Milne JM, Garrison CZ, Addy CL, McKeown RE, Jackson KL, Cuffe SP, Waller JL. J. Am. Acad. Child Adolesc. Psychiatry 1995; 34(9): 1202-1211.

Affiliation

Department of Epidemiology and Biostatistics, University of South Carolina, Columbia 29208, USA.

Copyright

(Copyright © 1995, American Academy of Child Adolescent Psychiatry, Publisher Lippincott Williams and Wilkins)

DOI

10.1097/00004583-199509000-00018

PMID

7559315

Abstract

OBJECTIVE: To investigate the frequency and phenomenology of clinical, subsyndromal, and subthreshold phobias in young adolescents. METHODS: A two-stage epidemiological study originally designed to investigate adolescent depression was conducted between 1986 and 1988 in the southeastern United States. In the first stage, a self-report depressive symptom questionnaire was administered to a community sample of 3,283 adolescents. In the diagnostic stage, the Schedule for Affective Disorders and Schizophrenia for School-Age Children and the Children's Global Assessment Scale were administered to 487 mother-child pairs. RESULTS: Prevalence rates of clinical, subsyndromal, and subthreshold phobia were 2.3%, 14.5%, and 22.2%, respectively. One-year incidence rates were 0.4%, 8.0%, and 16.9%, with 43.0% of phobic subjects categorized at the same or a more severe level after a year. Females, blacks, subjects not living with both biological parents, and older adolescents were more likely to meet the diagnostic criteria for clinical phobia. The majority (77%) of subjects with clinical phobia experienced multiple phobias.
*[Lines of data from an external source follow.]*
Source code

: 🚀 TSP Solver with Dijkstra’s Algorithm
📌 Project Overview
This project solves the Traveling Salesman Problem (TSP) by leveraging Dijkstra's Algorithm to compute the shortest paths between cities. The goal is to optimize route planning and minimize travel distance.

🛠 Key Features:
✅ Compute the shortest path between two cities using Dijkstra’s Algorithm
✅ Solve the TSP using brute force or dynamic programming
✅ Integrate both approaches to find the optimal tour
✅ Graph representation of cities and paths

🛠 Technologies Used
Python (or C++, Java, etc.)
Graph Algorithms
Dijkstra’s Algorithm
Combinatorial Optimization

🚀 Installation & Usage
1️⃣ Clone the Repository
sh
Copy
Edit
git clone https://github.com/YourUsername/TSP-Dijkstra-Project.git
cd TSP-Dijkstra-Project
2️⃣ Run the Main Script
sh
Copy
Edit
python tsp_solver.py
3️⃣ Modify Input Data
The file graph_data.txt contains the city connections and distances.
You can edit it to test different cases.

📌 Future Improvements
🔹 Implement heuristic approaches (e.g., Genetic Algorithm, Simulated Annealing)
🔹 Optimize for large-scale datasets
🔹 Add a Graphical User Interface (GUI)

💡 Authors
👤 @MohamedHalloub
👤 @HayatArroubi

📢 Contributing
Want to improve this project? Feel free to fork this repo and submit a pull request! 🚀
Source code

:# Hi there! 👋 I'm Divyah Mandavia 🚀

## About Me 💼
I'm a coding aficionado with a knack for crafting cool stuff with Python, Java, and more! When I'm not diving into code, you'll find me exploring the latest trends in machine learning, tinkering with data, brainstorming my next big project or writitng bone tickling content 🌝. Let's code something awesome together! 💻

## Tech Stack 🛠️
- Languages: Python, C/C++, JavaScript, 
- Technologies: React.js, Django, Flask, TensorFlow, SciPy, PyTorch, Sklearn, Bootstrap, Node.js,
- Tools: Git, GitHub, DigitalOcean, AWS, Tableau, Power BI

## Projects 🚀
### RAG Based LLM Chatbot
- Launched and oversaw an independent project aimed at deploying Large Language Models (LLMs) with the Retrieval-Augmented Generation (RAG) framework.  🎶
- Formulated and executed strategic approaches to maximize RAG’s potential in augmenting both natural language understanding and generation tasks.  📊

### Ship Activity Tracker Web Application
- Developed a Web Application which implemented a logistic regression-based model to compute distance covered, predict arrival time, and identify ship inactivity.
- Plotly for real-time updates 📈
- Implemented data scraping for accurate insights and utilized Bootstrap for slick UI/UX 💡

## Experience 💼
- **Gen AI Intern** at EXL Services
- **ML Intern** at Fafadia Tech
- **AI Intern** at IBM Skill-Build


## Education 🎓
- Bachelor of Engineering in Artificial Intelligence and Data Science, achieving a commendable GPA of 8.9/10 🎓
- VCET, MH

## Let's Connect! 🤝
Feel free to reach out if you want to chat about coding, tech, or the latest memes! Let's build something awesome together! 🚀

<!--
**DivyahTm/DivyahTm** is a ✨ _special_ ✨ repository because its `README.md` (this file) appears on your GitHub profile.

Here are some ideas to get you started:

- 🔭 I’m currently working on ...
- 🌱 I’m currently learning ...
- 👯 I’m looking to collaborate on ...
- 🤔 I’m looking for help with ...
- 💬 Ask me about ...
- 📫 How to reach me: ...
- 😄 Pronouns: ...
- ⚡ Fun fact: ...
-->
Subsyndromal (52%) and subthreshold (74%) phobics were more likely to experience simple phobias only. CONCLUSIONS: Phobic symptoms are relatively common at a moderate level and in the majority of adolescents are somewhat transitory in nature. Characteristic symptomatology and comorbidity may facilitate earlier identification of subjects at risk of persistent symptomatology and in need of treatment.